Maersk Tankers, which commercially manages the world’s
largest fleet of more than 220 product tankers, said the company was contending
with the falsification of documentation, making legitimate use of STS transfers
harder.
It has deployed new technology to screen vessel movements
and ownership structures to detect any suspicious activity that it can
investigate further as bigger players are particularly vulnerable.
“Shipowners are navigating an increasingly complex
environment. A part of this complexity arises from new and advanced practices
to evade sanctions,” Maersk Tankers’ chief commercial officer Eva Birgitte
Bisgaard told Reuters.
“Bigger players conduct a larger number of voyages, exposing
them to more and a greater variety of fraudulent behaviour,” she said.
NEAR-MISS
In separate incidents in December and January, two vessels
managed by Maersk Tankers almost took on cargoes of Iranian oil whose origin
was concealed.
The STS operations were halted before the cargoes were
transferred after Maersk Tankers was alerted by US pressure group United
Against Nuclear Iran (UANI).
UANI, which monitors Iran-related tanker traffic through
ship and satellite tracking, said it was aware of multiple illicit oil
transfers that affected shipping companies conducting regular trade.
“Most often, by the time the STS gets to a large company,
such as Maersk Tankers, the vessels have engaged in numerous STS in an attempt
to mask the origin of the cargo,” Claire Jungman of UANI said.
Other major companies are separately trying to unmask the illicit
activity.
US agribusiness group Cargill, one of the world’s largest
charterers of ships, said it had increased scrutiny of every party it trades
with, including ownership structures.
“Shipping unfortunately has still very opaque sides to it,”

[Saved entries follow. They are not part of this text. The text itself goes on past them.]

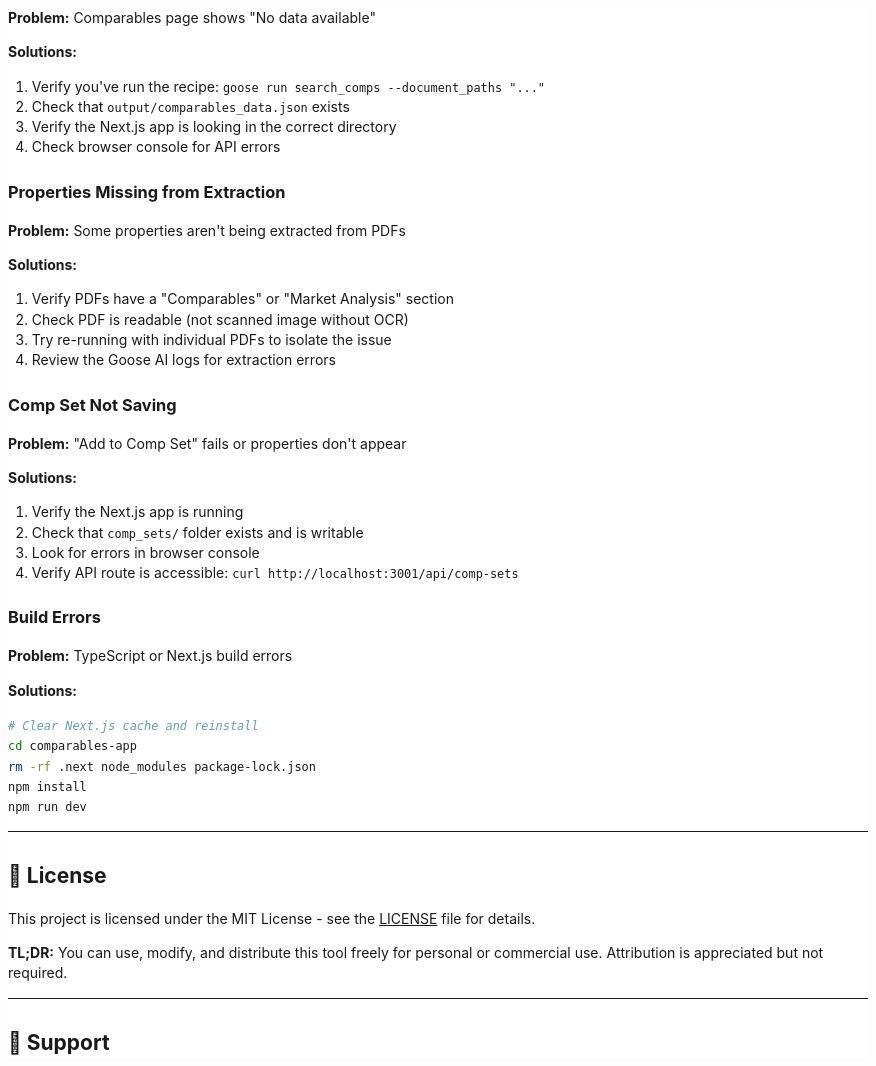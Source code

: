 **Problem:** Comparables page shows "No data available"

**Solutions:**
1. Verify you've run the recipe: `goose run search_comps --document_paths "..."`
2. Check that `output/comparables_data.json` exists
3. Verify the Next.js app is looking in the correct directory
4. Check browser console for API errors

### Properties Missing from Extraction

**Problem:** Some properties aren't being extracted from PDFs

**Solutions:**
1. Verify PDFs have a "Comparables" or "Market Analysis" section
2. Check PDF is readable (not scanned image without OCR)
3. Try re-running with individual PDFs to isolate the issue
4. Review the Goose AI logs for extraction errors

### Comp Set Not Saving

**Problem:** "Add to Comp Set" fails or properties don't appear

**Solutions:**
1. Verify the Next.js app is running
2. Check that `comp_sets/` folder exists and is writable
3. Look for errors in browser console
4. Verify API route is accessible: `curl http://localhost:3001/api/comp-sets`

### Build Errors

**Problem:** TypeScript or Next.js build errors

**Solutions:**
```bash
# Clear Next.js cache and reinstall
cd comparables-app
rm -rf .next node_modules package-lock.json
npm install
npm run dev
```

---

## 📄 License

This project is licensed under the MIT License - see the [LICENSE](LICENSE) file for details.

**TL;DR:** You can use, modify, and distribute this tool freely for personal or commercial use. Attribution is appreciated but not required.

---

## 💬 Support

Jan Dieleman, president of Cargill’s ocean transportation division said.
Royal Dutch Shell (RDSa.L), which used over 4,000 ports,
terminals and berths around the world last year, has raised the issue of risks
with cargo documentation, which is not standardised across the industry with
different regulations in different jurisdictions adding to the complexity, a
spokesperson said.
ADVANCE WARNING
Under the MARPOL international maritime convention, ships
planning STS in territorial waters are required to give notice to the coastal
authority 48 hours in advance, while companies carrying out STS in open sea
lanes are meant to notify the flag registry.
All commercial ships have to be registered, or flagged, with
a particular country, partly to comply with safety and environmental
regulations. Smaller flag registry countries usually lack the resources to
monitor the volume of STS that takes place in open seas.
Illicit STS was unlikely to follow the rigorous MARPOL
standards, shipping specialists said.
A ship captain who supervised Venezuela-related STS until
this year told Reuters that US sanctions had led to more covert transfers of
Venezuelan oil that were unsupervised and used equipment that flouted
standards. He declined to be identified due to the sensitivity of the matter.
The violation of maritime safety rules threatens tourism and
fishing.
“Our pristine Caribbean waters are the major attraction for
tourism on which most countries depend for their economic livelihood and
fishing,” Peter Brady, Director General of the Maritime Authority of Jamaica,
told Reuters.
“Any major pollution incident would have severe consequences
for both island states and the littoral countries within the basin.”